Research output: Contribution to journalArticle

42 Citations (Scopus)

Abstract

PURPOSE: Prolongation of the QT interval is associated with an increased risk of arrhythmia, coronary heart disease (CHD), and mortality. Estrogens and androgens have been proposed as a causal factor in QT lengthening. We tested whether postmenopausal hormone replacement therapy was associated with prolonged QT intervals in a healthy population sample of women (mean age = 54). METHODS: Women (n = 3,103) were asked about estrogen (ERT) and progestin plus estrogen (PERT) replacement therapy use at 4 examinations over 9 years. Electrocardiographic QT intervals were measured and corrected for heart rate using the QT Index (QTI) and Bazett's correction.
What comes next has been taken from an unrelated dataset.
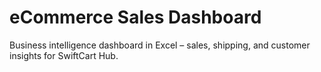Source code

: # eCommerce Sales Dashboard
Business intelligence dashboard in Excel – sales, shipping, and customer insights for SwiftCart Hub.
QT prolongation was defined as QTI > 110% and a change from baseline of ≥4%. RESULTS: Heart rate corrected QT length was moderately but significantly (p<0.01) greater, and the risk of QT prolongation was nearly twice (Odds Ratio = 1.9, 95% Confidence Interval: 1.2-2.0) that in women who used ERT compared with never users. PERT use was not significantly associated with QT length. CONCLUSIONS: The potential for slight increases in QT length over time, and an increased risk of QT prolongation with ERT use identified in this observational study, are important concerns that should be further explored in randomized trials.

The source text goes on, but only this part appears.